Beneath this task are records; print exactly the stretch of them from the line with "Стрельца --- это" through the line with "В эфемеридах координаты", both ends included.

Top of Listed entries

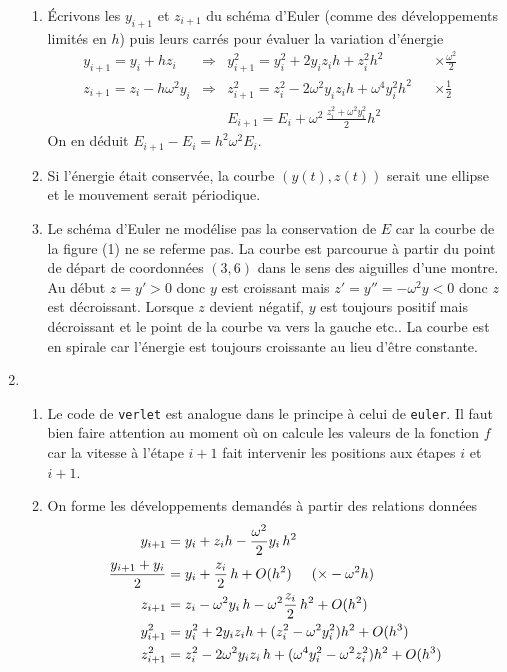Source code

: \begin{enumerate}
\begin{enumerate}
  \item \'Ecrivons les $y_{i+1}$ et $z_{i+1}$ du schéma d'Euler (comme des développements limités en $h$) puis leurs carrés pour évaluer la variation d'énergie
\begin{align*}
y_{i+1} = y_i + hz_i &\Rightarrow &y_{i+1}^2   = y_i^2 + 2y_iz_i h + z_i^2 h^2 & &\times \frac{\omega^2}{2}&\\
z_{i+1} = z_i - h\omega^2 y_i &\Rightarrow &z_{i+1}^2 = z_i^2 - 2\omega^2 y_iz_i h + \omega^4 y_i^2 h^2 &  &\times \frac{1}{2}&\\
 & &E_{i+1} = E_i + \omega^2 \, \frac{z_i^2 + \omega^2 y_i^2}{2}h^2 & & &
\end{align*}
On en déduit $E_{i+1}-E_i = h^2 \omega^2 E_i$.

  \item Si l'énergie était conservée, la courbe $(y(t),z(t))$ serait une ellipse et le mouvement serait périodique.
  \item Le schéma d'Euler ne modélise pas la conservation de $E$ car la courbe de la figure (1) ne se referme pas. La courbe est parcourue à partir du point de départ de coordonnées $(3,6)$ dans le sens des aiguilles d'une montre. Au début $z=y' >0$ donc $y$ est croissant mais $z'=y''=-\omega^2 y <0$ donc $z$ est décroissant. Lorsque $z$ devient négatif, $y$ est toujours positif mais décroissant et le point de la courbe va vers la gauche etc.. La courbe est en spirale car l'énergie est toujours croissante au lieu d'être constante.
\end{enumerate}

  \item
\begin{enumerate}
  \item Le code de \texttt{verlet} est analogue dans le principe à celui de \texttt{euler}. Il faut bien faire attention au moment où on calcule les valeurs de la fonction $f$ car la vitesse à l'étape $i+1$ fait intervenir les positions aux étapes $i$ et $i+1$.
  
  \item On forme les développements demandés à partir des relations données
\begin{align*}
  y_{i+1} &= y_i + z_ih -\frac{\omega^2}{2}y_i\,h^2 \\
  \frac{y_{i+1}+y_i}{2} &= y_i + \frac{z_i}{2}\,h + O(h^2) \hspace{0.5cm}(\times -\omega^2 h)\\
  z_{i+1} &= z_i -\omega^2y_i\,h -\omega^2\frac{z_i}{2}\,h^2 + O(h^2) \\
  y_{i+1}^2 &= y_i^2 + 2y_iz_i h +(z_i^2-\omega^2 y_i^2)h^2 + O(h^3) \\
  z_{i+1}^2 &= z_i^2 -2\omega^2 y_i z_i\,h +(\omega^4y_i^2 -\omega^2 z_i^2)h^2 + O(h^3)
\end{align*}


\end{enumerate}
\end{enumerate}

Bottom of Listed entries
Top of Listed entries

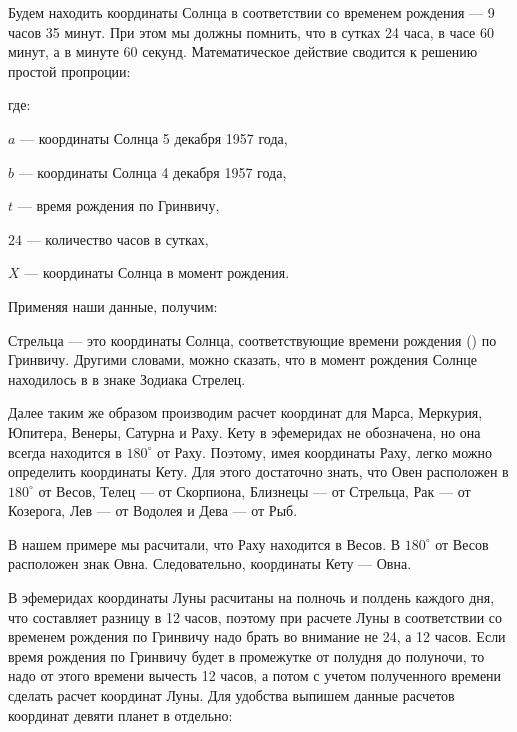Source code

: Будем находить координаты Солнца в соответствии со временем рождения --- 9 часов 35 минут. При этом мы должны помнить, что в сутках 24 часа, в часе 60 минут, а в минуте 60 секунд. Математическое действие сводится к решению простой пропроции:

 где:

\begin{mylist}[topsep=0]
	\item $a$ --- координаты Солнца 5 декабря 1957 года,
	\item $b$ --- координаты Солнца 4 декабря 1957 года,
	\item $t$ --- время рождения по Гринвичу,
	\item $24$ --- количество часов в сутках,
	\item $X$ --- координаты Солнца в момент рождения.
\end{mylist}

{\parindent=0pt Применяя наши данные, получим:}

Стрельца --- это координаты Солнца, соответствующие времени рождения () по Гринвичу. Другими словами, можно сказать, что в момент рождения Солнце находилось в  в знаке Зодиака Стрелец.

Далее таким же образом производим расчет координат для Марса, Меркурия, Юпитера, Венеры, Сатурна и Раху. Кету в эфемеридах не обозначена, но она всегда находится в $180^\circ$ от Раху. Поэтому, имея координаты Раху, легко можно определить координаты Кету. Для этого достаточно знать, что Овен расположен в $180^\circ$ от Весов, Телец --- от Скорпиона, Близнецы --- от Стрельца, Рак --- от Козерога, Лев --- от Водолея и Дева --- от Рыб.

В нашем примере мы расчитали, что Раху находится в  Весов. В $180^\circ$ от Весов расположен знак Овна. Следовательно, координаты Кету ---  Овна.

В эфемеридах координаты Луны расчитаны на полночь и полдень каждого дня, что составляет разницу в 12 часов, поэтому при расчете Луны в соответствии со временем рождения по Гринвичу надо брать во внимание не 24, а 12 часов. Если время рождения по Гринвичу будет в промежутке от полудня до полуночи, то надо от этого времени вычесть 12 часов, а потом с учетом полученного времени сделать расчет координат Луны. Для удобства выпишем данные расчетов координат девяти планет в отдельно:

Bottom of Listed entries
Top of Listed entries

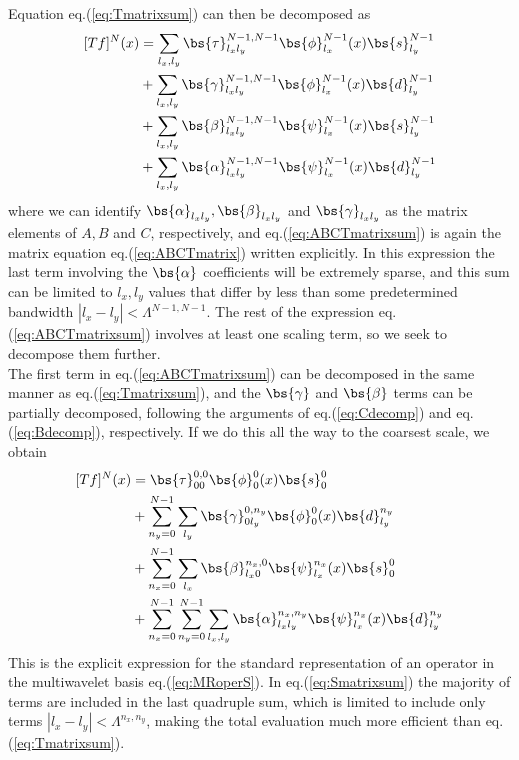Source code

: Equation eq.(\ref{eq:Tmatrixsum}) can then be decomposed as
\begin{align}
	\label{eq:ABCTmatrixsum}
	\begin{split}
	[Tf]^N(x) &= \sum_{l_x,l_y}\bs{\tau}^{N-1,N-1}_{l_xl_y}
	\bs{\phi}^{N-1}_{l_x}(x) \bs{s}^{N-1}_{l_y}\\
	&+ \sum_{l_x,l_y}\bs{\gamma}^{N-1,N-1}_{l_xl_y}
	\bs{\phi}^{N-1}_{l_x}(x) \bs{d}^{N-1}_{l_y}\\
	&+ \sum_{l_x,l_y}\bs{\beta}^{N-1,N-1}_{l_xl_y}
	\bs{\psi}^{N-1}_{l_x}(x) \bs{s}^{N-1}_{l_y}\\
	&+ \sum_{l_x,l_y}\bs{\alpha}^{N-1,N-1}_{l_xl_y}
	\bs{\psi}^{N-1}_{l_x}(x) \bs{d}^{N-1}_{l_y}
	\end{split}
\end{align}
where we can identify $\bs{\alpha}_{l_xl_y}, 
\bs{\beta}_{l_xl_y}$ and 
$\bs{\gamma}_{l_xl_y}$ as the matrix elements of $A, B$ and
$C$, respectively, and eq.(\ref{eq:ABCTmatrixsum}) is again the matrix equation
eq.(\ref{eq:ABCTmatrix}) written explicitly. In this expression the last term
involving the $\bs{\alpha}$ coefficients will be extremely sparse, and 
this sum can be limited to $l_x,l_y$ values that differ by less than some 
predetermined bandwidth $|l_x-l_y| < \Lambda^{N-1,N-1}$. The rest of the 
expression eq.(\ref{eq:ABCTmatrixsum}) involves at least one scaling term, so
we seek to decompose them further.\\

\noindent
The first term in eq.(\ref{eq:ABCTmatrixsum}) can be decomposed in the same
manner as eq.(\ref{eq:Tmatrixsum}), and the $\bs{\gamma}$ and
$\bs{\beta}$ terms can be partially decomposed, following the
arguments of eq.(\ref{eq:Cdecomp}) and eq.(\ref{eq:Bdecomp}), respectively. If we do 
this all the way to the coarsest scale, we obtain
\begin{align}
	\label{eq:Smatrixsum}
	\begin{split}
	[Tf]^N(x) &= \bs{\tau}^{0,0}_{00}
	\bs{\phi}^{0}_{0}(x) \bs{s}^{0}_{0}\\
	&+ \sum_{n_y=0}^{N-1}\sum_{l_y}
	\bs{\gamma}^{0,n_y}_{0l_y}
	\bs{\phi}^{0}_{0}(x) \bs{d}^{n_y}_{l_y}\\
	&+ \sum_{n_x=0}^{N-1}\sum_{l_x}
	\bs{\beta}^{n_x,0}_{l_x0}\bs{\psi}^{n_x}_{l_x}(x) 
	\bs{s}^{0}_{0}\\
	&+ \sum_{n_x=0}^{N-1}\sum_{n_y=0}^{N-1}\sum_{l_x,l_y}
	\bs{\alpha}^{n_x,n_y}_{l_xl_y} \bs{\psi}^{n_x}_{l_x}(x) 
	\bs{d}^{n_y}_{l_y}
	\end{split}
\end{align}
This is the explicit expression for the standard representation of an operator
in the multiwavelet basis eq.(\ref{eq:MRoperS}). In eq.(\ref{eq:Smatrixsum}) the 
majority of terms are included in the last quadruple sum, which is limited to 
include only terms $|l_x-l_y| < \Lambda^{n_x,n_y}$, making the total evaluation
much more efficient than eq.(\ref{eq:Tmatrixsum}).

Bottom of Listed entries

## Solution to this exercise
Стрельца --- это координаты Солнца, соответствующие времени рождения () по Гринвичу. Другими словами, можно сказать, что в момент рождения Солнце находилось в  в знаке Зодиака Стрелец.

Далее таким же образом производим расчет координат для Марса, Меркурия, Юпитера, Венеры, Сатурна и Раху. Кету в эфемеридах не обозначена, но она всегда находится в $180^\circ$ от Раху. Поэтому, имея координаты Раху, легко можно определить координаты Кету. Для этого достаточно знать, что Овен расположен в $180^\circ$ от Весов, Телец --- от Скорпиона, Близнецы --- от Стрельца, Рак --- от Козерога, Лев --- от Водолея и Дева --- от Рыб.

В нашем примере мы расчитали, что Раху находится в  Весов. В $180^\circ$ от Весов расположен знак Овна. Следовательно, координаты Кету ---  Овна.

В эфемеридах координаты Луны расчитаны на полночь и полдень каждого дня, что составляет разницу в 12 часов, поэтому при расчете Луны в соответствии со временем рождения по Гринвичу надо брать во внимание не 24, а 12 часов. Если время рождения по Гринвичу будет в промежутке от полудня до полуночи, то надо от этого времени вычесть 12 часов, а потом с учетом полученного времени сделать расчет координат Луны. Для удобства выпишем данные расчетов координат девяти планет в отдельно:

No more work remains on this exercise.